Here’s some test data y’all can use, what do these say?

Test-data
cqrbvnbbjpnrbjenahbnlancxwnqxynoduuhhxdjanjkuncxmnlxmnrclxvyuncnuhjwmqnanjanbxvnfxamboaxvxdaojexarcnsnmrqnuuxcqnanrcbxenajwjtrwrqjencqnqrpqpaxdwmhxdfnanarpqccqnwnpxcrjcrxwbfnanbqxac
lsaizivxlmwqiwwekimwuymxiwlsvxwsmxqmklxrsxasvoewibtigxihlsaizivmjmxhsiwksshnsf
bmtxymjwjsfdfsxbjwrjxyfsifsizsktqidtzwxjqkqtslqnajymjpnslgfwsfwitmjdtzhtrjrtxyhfwjkzqqdzutsdtzwmtzwynxstbxywzhpybjqajljyymjjytgjikwfshnxhtktwymnxwjqnjkrzhmymfspxynxgnyyjwhtqifsinfrxnhpfymjfwymfajdtzmfivznjylzfwistyfrtzxjxynwwnslbjqqlttisnlmynkdtzitrjjymtwfyntfsirfwhjqqzxymjwnafqxtkrdbfyhmgniymjrrfpjmfxyj
zwkyvivrivrepzuzfkjzekyviffdnzcckyvpgcvrjvjkreulgjrzukyvjritrjkztkvrtyvirwkvircfexjzcvetvfevwivjydreifjvkfyzjwvvkefnkyvedzjkvinypufpfltfejzuvipflijvcwrezuzfkzehlzivukyvkvrtyvinzkyrjevvinvccrtklrccpzufekjrzukyvjkluvekslkzyrkvkfjvvpfljkreuzexlgkyvivrccsppflijvcw
uwwilxchaniuffehiqhfuqmizupcuncihnbylycmhiqusuvyymbiofxvyuvfynizfscnmqchamulyniimguffniayncnmzunfcnnfyvixsizznbyaliohxnbyvyyizwiolmyzfcymuhsqusvywuomyvyymxihnwulyqbunboguhmnbchecmcgjimmcvfysyffiqvfuwesyffiqvfuwesyffiqvfuwesyffiqvfuweiibvfuweuhxsyffiqfynmmbueycnojufcnnfyvullsvlyuezumncmlyuxswigcha

Tips til framgangsmåte
  1. Start by makin’ a function that takes in text.

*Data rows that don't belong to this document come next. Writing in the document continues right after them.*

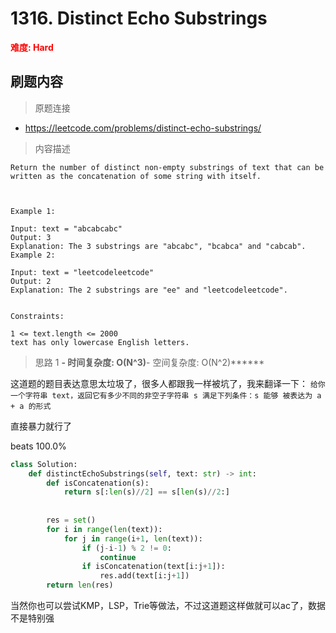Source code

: # 1316. Distinct Echo Substrings

**<font color=red>难度: Hard</font>**

## 刷题内容

> 原题连接

* https://leetcode.com/problems/distinct-echo-substrings/

> 内容描述

```
Return the number of distinct non-empty substrings of text that can be written as the concatenation of some string with itself.

 

Example 1:

Input: text = "abcabcabc"
Output: 3
Explanation: The 3 substrings are "abcabc", "bcabca" and "cabcab".
Example 2:

Input: text = "leetcodeleetcode"
Output: 2
Explanation: The 2 substrings are "ee" and "leetcodeleetcode".
 

Constraints:

1 <= text.length <= 2000
text has only lowercase English letters.
```

> 思路 1
******- 时间复杂度: O(N^3)******- 空间复杂度: O(N^2)******

这道题的题目表达意思太垃圾了，很多人都跟我一样被坑了，我来翻译一下：
`给你一个字符串 text，返回它有多少不同的非空子字符串 s 满足下列条件：s 能够 被表达为 a + a 的形式`


直接暴力就行了

beats 100.0%

```python
class Solution:
    def distinctEchoSubstrings(self, text: str) -> int:
        def isConcatenation(s):
            return s[:len(s)//2] == s[len(s)//2:]
            
            
        res = set()
        for i in range(len(text)):
            for j in range(i+1, len(text)):
                if (j-i-1) % 2 != 0:
                    continue
                if isConcatenation(text[i:j+1]):
                    res.add(text[i:j+1])
        return len(res)
```

当然你也可以尝试KMP，LSP，Trie等做法，不过这道题这样做就可以ac了，数据不是特别强




















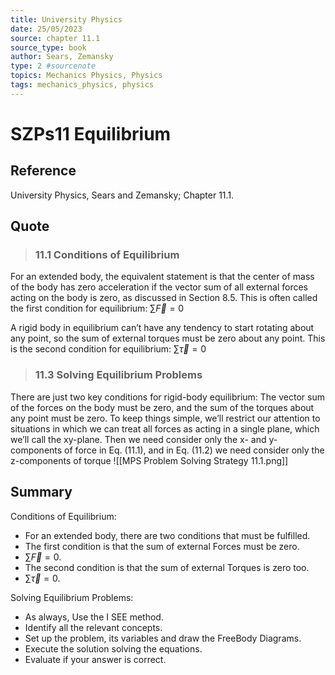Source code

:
 ```yaml
---
title: University Physics
date: 25/05/2023
source: chapter 11.1
source_type: book 
author: Sears, Zemansky
type: 2 #sourcenote
topics: Mechanics Physics, Physics
tags: mechanics_physics, physics
---
```

# SZPs11 Equilibrium

## **Reference**
University Physics, Sears and Zemansky; Chapter 11.1.

## **Quote**
> ### 11.1 Conditions of Equilibrium
For an extended body, the equivalent statement is that the center of mass of the body has zero acceleration if the vector sum of all external forces acting on the body is zero, as discussed in Section 8.5. This is often called the first condition for equilibrium:
$\sum\vec{F} = 0$
> 
A rigid body in equilibrium can’t have any tendency to start 
rotating about any point, so the sum of external torques must be zero about any 
point. This is the second condition for equilibrium:
$\sum\vec{\tau} = 0$

> ### 11.3 Solving Equilibrium Problems
There are just two key conditions for rigid-body equilibrium: The vector sum of the forces on the body must be zero, and the sum of the torques about any point must be zero. To keep things simple, we’ll restrict our attention to situations in which we can treat all forces as acting in a single plane, which we’ll call the xy-plane. Then we need consider only the x- and y-components of force in Eq. (11.1), and in Eq. (11.2) we need consider only the z-components of torque
![[MPS Problem Solving Strategy 11.1.png]]

## **Summary**
Conditions of Equilibrium:
- For an extended body, there are two conditions that must be fulfilled.
- The first condition is that the sum of external Forces must be zero.
- $\sum\vec{F} = 0$.
- The second condition is that the sum of external Torques is zero too.
- $\sum\vec{\tau} = 0$.

Solving Equilibrium Problems:
- As always, Use the I SEE method.
- Identify all the relevant concepts.
- Set up the problem, its variables and draw the FreeBody Diagrams.
- Execute the solution solving the equations.
- Evaluate if your answer is correct.
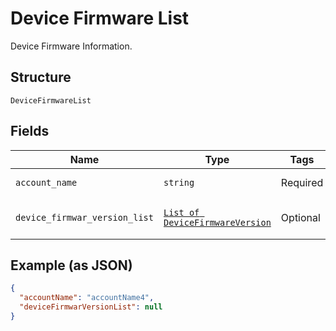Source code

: 
# Device Firmware List

Device Firmware Information.

## Structure

`DeviceFirmwareList`

## Fields

| Name | Type | Tags | Description |
|  --- | --- | --- | --- |
| `account_name` | `string` | Required | Account name |
| `device_firmwar_version_list` | [`List of DeviceFirmwareVersion`](../../doc/models/device-firmware-version.md) | Optional | List of device & firmware |

## Example (as JSON)

```json
{
  "accountName": "accountName4",
  "deviceFirmwarVersionList": null
}
```

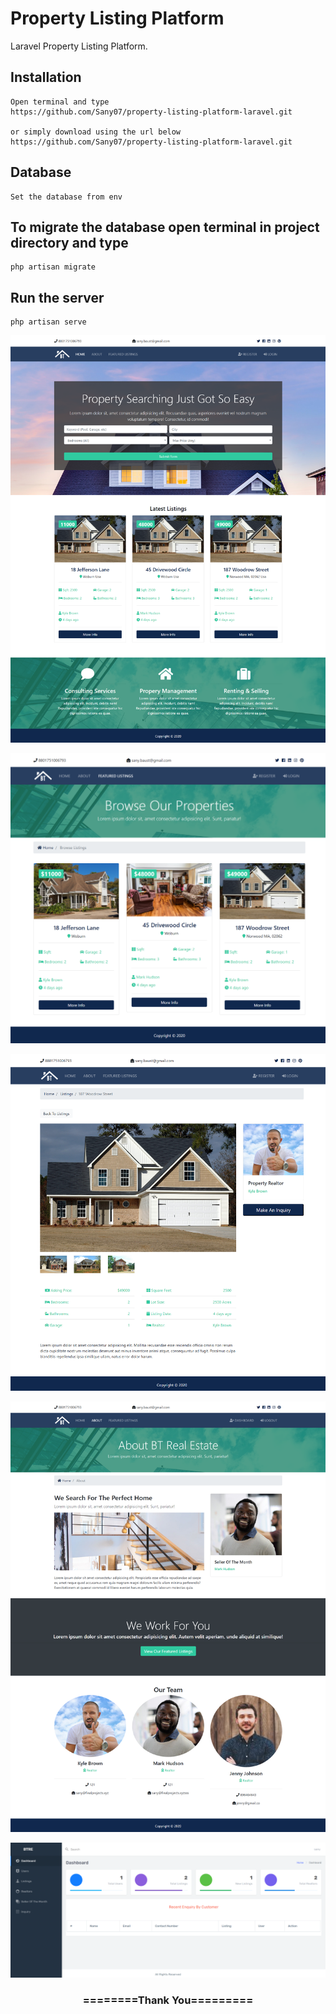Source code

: 
# Property Listing Platform
Laravel Property Listing Platform.  
 

## Installation

```
Open terminal and type
https://github.com/Sany07/property-listing-platform-laravel.git

or simply download using the url below
https://github.com/Sany07/property-listing-platform-laravel.git
```


## Database

```
Set the database from env
```

## To migrate the database open terminal in project directory and type
```
php artisan migrate
```

## Run the server
```
php artisan serve
```

![Settings Window](https://raw.githubusercontent.com/Sany07/property-listing-platform-laravel/master/screenshots/1.png)

![Settings Window](https://raw.githubusercontent.com/Sany07/property-listing-platform-laravel/master/screenshots/2.png)

![Settings Window](https://raw.githubusercontent.com/Sany07/property-listing-platform-laravel/master/screenshots/3.png)

![Settings Window](https://raw.githubusercontent.com/Sany07/property-listing-platform-laravel/master/screenshots/4.png)

![Settings Window](https://raw.githubusercontent.com/Sany07/property-listing-platform-laravel/master/screenshots/5.png)


<div align="center">
    <h3>========Thank You=========</h3>
</div>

  2. Use the decryption function for the Caesar cipher with rotation N on the text, N starts at 0.
  3. Make a frequency table of the result.
  4. Figure out the distance to the result in relation to the actual frequency table.

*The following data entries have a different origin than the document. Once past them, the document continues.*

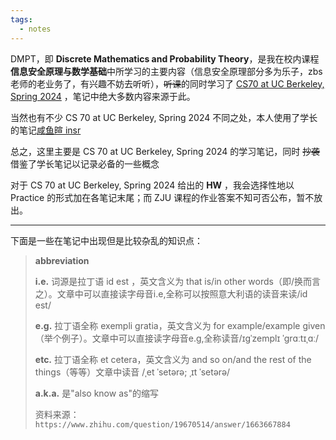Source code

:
 ```yaml
---
tags:
  - notes
---
```

DMPT，即 **Discrete Mathematics and Probability Theory**，是我在校内课程**信息安全原理与数学基础**中所学习的主要内容（信息安全原理部分多为乐子，zbs 老师的老业务了，有兴趣不妨去听听），~~听课~~的同时学习了 [CS70 at UC Berkeley, Spring 2024](https://www.eecs70.org/) ，笔记中绝大多数内容来源于此。

当然也有不少 CS 70 at UC Berkeley, Spring 2024 不同之处，本人使用了学长的笔记[咸鱼暄 insr](https://www.yuque.com/xianyuxuan/coding/crs-csmath)

总之，这里主要是 CS 70 at UC Berkeley, Spring 2024 的学习笔记，同时 ~~抄袭~~ 借鉴了学长笔记以记录必备的一些概念

对于 CS 70 at UC Berkeley, Spring 2024 给出的 **HW** ，我会选择性地以 Practice 的形式加在各笔记末尾；而 ZJU 课程的作业答案不知可否公布，暂不放出。

--- 
下面是一些在笔记中出现但是比较杂乱的知识点：

> **abbreviation**
> 
> **i.e.** 词源是拉丁语 id est ，英文含义为 that is/in other words（即/换而言之）。文章中可以直接读字母音i.e,全称可以按照意大利语的读音来读/id est/
> 
> **e.g.** 拉丁语全称 exempli gratia，英文含义为 for example/example given（举个例子）。文章中可以直接读字母音e.g,全称读音/ɪɡˈzemplɪ ˈɡrɑːtɪˌɑː/
> 
> **etc.** 拉丁语全称 et cetera，英文含义为 and so on/and the rest of the things（等等）文章中读音 /ˌet ˈsetərə; ˌɪt ˈsetərə/
> 
> **a.k.a.** 是"also know as"的缩写
> 
> 资料来源：`https://www.zhihu.com/question/19670514/answer/1663667884`  


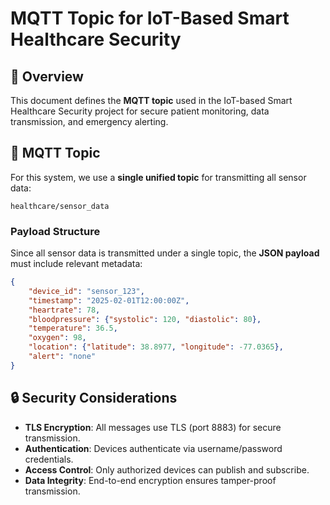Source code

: # MQTT Topic for IoT-Based Smart Healthcare Security

## 📌 Overview
This document defines the **MQTT topic** used in the IoT-based Smart Healthcare Security project for secure patient monitoring, data transmission, and emergency alerting.

## 📡 MQTT Topic
For this system, we use a **single unified topic** for transmitting all sensor data:
```
healthcare/sensor_data
```

### **Payload Structure**
Since all sensor data is transmitted under a single topic, the **JSON payload** must include relevant metadata:

```json
{
    "device_id": "sensor_123",
    "timestamp": "2025-02-01T12:00:00Z",
    "heartrate": 78,
    "bloodpressure": {"systolic": 120, "diastolic": 80},
    "temperature": 36.5,
    "oxygen": 98,
    "location": {"latitude": 38.8977, "longitude": -77.0365},
    "alert": "none"
}
```

## 🔒 Security Considerations
- **TLS Encryption**: All messages use TLS (port 8883) for secure transmission.
- **Authentication**: Devices authenticate via username/password credentials.
- **Access Control**: Only authorized devices can publish and subscribe.
- **Data Integrity**: End-to-end encryption ensures tamper-proof transmission.
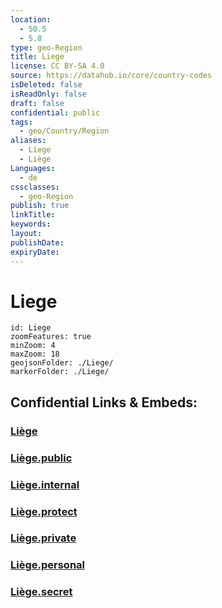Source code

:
 ```yaml
---
location:
  - 50.5
  - 5.8
type: geo-Region
title: Liege
license: CC BY-SA 4.0
source: https://datahub.io/core/country-codes
isDeleted: false
isReadOnly: false
draft: false
confidential: public
tags:
  - geo/Country/Region
aliases:
  - Liege
  - Liège
Languages:
  - de
cssclasses:
  - geo-Region
publish: true
linkTitle: 
keywords: 
layout: 
publishDate: 
expiryDate:
---
```


# Liege

```leaflet
id: Liege
zoomFeatures: true 
minZoom: 4 
maxZoom: 18
geojsonFolder: ./Liege/
markerFolder: ./Liege/
```


## Confidential Links & Embeds: 

### [Liège](/_Standards/Earth/Continent/Europe/Europe~West/Belgium/Regions~Belgium/Wallonie/counties~Wallonie/Liège.md) 

### [Liège.public](/_public/Earth/Continent/Europe/Europe~West/Belgium/Regions~Belgium/Wallonie/counties~Wallonie/Liège.public.md) 

### [Liège.internal](/_internal/Earth/Continent/Europe/Europe~West/Belgium/Regions~Belgium/Wallonie/counties~Wallonie/Liège.internal.md) 

### [Liège.protect](/_protect/Earth/Continent/Europe/Europe~West/Belgium/Regions~Belgium/Wallonie/counties~Wallonie/Liège.protect.md) 

### [Liège.private](/_private/Earth/Continent/Europe/Europe~West/Belgium/Regions~Belgium/Wallonie/counties~Wallonie/Liège.private.md) 

### [Liège.personal](/_personal/Earth/Continent/Europe/Europe~West/Belgium/Regions~Belgium/Wallonie/counties~Wallonie/Liège.personal.md) 

### [Liège.secret](/_secret/Earth/Continent/Europe/Europe~West/Belgium/Regions~Belgium/Wallonie/counties~Wallonie/Liège.secret.md)

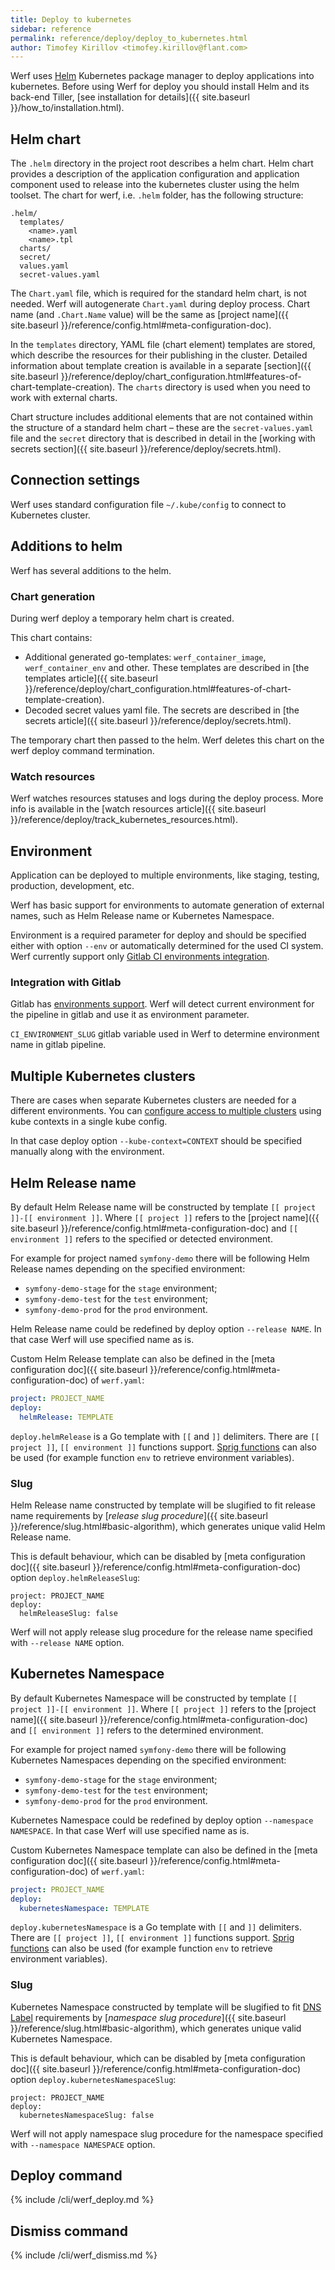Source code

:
 ```yaml
---
title: Deploy to kubernetes
sidebar: reference
permalink: reference/deploy/deploy_to_kubernetes.html
author: Timofey Kirillov <timofey.kirillov@flant.com>
---
```


Werf uses [Helm](https://helm.sh/) Kubernetes package manager to deploy applications into kubernetes. Before using Werf for deploy you should install Helm and its back-end Tiller, [see installation for details]({{ site.baseurl }}/how_to/installation.html).

## Helm chart

The `.helm` directory in the project root describes a helm chart. Helm chart provides a description of the application configuration and application component used to release into the kubernetes cluster using the helm toolset. The chart for werf, i.e. `.helm` folder, has the following structure:

```
.helm/
  templates/
    <name>.yaml
    <name>.tpl
  charts/
  secret/
  values.yaml
  secret-values.yaml
```

The `Chart.yaml` file, which is required for the standard helm chart, is not needed. Werf will autogenerate `Chart.yaml` during deploy process. Chart name (and `.Chart.Name` value) will be the same as [project name]({{ site.baseurl }}/reference/config.html#meta-configuration-doc).

In the `templates` directory, YAML file (chart element) templates are stored, which describe the resources for their publishing in the cluster. Detailed information about template creation is available in a separate [section]({{ site.baseurl }}/reference/deploy/chart_configuration.html#features-of-chart-template-creation). The `charts` directory is used when you need to work with external charts.

Chart structure includes additional elements that are not contained within the structure of a standard helm chart – these are the `secret-values.yaml` file and the `secret` directory that is described in detail in the [working with secrets section]({{ site.baseurl }}/reference/deploy/secrets.html).

## Connection settings

Werf uses standard configuration file `~/.kube/config` to connect to Kubernetes cluster.

## Additions to helm

Werf has several additions to the helm.

### Chart generation

During werf deploy a temporary helm chart is created.

This chart contains:

* Additional generated go-templates: `werf_container_image`, `werf_container_env` and other. These templates are described in [the templates article]({{ site.baseurl }}/reference/deploy/chart_configuration.html#features-of-chart-template-creation).
* Decoded secret values yaml file. The secrets are described in [the secrets article]({{ site.baseurl }}/reference/deploy/secrets.html).

The temporary chart then passed to the helm. Werf deletes this chart on the werf deploy command termination.

### Watch resources

Werf watches resources statuses and logs during the deploy process. More info is available in the [watch resources article]({{ site.baseurl }}/reference/deploy/track_kubernetes_resources.html).

## Environment

Application can be deployed to multiple environments, like staging, testing, production, development, etc.

Werf has basic support for environments to automate generation of external names, such as Helm Release name or Kubernetes Namespace.

Environment is a required parameter for deploy and should be specified either with option `--env` or automatically determined for the used CI system. Werf currently support only [Gitlab CI environments integration](#integration-with-gitlab).

### Integration with Gitlab

Gitlab has [environments support](https://docs.gitlab.com/ce/ci/environments.html). Werf will detect current environment for the pipeline in gitlab and use it as environment parameter.

`CI_ENVIRONMENT_SLUG` gitlab variable used in Werf to determine environment name in gitlab pipeline.

## Multiple Kubernetes clusters

There are cases when separate Kubernetes clusters are needed for a different environments. You can [configure access to multiple clusters](https://kubernetes.io/docs/tasks/access-application-cluster/configure-access-multiple-clusters) using kube contexts in a single kube config.

In that case deploy option `--kube-context=CONTEXT` should be specified manually along with the environment.

## Helm Release name

By default Helm Release name will be constructed by template `[[ project ]]-[[ environment ]]`. Where `[[ project ]]` refers to the [project name]({{ site.baseurl }}/reference/config.html#meta-configuration-doc) and `[[ environment ]]` refers to the specified or detected environment.

For example for project named `symfony-demo` there will be following Helm Release names depending on the specified environment:
* `symfony-demo-stage` for the `stage` environment;
* `symfony-demo-test` for the `test` environment;
* `symfony-demo-prod` for the `prod` environment.

Helm Release name could be redefined by deploy option `--release NAME`. In that case Werf will use specified name as is.

Custom Helm Release template can also be defined in the [meta configuration doc]({{ site.baseurl }}/reference/config.html#meta-configuration-doc) of `werf.yaml`:

```yaml
project: PROJECT_NAME
deploy:
  helmRelease: TEMPLATE
```

`deploy.helmRelease` is a Go template with `[[` and `]]` delimiters. There are `[[ project ]]`, `[[ environment ]]` functions support. [Sprig functions](https://masterminds.github.io/sprig/) can also be used (for example function `env` to retrieve environment variables).

### Slug

Helm Release name constructed by template will be slugified to fit release name requirements by [*release slug procedure*]({{ site.baseurl }}/reference/slug.html#basic-algorithm), which generates unique valid Helm Release name.

This is default behaviour, which can be disabled by [meta configuration doc]({{ site.baseurl }}/reference/config.html#meta-configuration-doc) option `deploy.helmReleaseSlug`:

```
project: PROJECT_NAME
deploy:
  helmReleaseSlug: false
```

Werf will not apply release slug procedure for the release name specified with `--release NAME` option.

## Kubernetes Namespace

By default Kubernetes Namespace will be constructed by template `[[ project ]]-[[ environment ]]`. Where `[[ project ]]` refers to the [project name]({{ site.baseurl }}/reference/config.html#meta-configuration-doc) and `[[ environment ]]` refers to the determined environment.

For example for project named `symfony-demo` there will be following Kubernetes Namespaces depending on the specified environment:
* `symfony-demo-stage` for the `stage` environment;
* `symfony-demo-test` for the `test` environment;
* `symfony-demo-prod` for the `prod` environment.

Kubernetes Namespace could be redefined by deploy option `--namespace NAMESPACE`. In that case Werf will use specified name as is.

Custom Kubernetes Namespace template can also be defined in the [meta configuration doc]({{ site.baseurl }}/reference/config.html#meta-configuration-doc) of `werf.yaml`:

```yaml
project: PROJECT_NAME
deploy:
  kubernetesNamespace: TEMPLATE
```

`deploy.kubernetesNamespace` is a Go template with `[[` and `]]` delimiters. There are `[[ project ]]`, `[[ environment ]]` functions support. [Sprig functions](https://masterminds.github.io/sprig/) can also be used (for example function `env` to retrieve environment variables).

### Slug

Kubernetes Namespace constructed by template will be slugified to fit [DNS Label](https://www.ietf.org/rfc/rfc1035.txt) requirements by [*namespace slug procedure*]({{ site.baseurl }}/reference/slug.html#basic-algorithm), which generates unique valid Kubernetes Namespace.

This is default behaviour, which can be disabled by [meta configuration doc]({{ site.baseurl }}/reference/config.html#meta-configuration-doc) option `deploy.kubernetesNamespaceSlug`:

```
project: PROJECT_NAME
deploy:
  kubernetesNamespaceSlug: false
```

Werf will not apply namespace slug procedure for the namespace specified with `--namespace NAMESPACE` option.

## Deploy command

{% include /cli/werf_deploy.md %}

## Dismiss command

{% include /cli/werf_dismiss.md %}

  5. Either: a) keep track of the distance in a list, or b) keep track of the smallest value and the rotation (this here’s yer key).
  6. Increase the rotation by 1 and repeat steps 2 to 6 until N reaches 26 (full rotation).
  7. Return the decrypted text, meanin’ the smallest distance is the right key.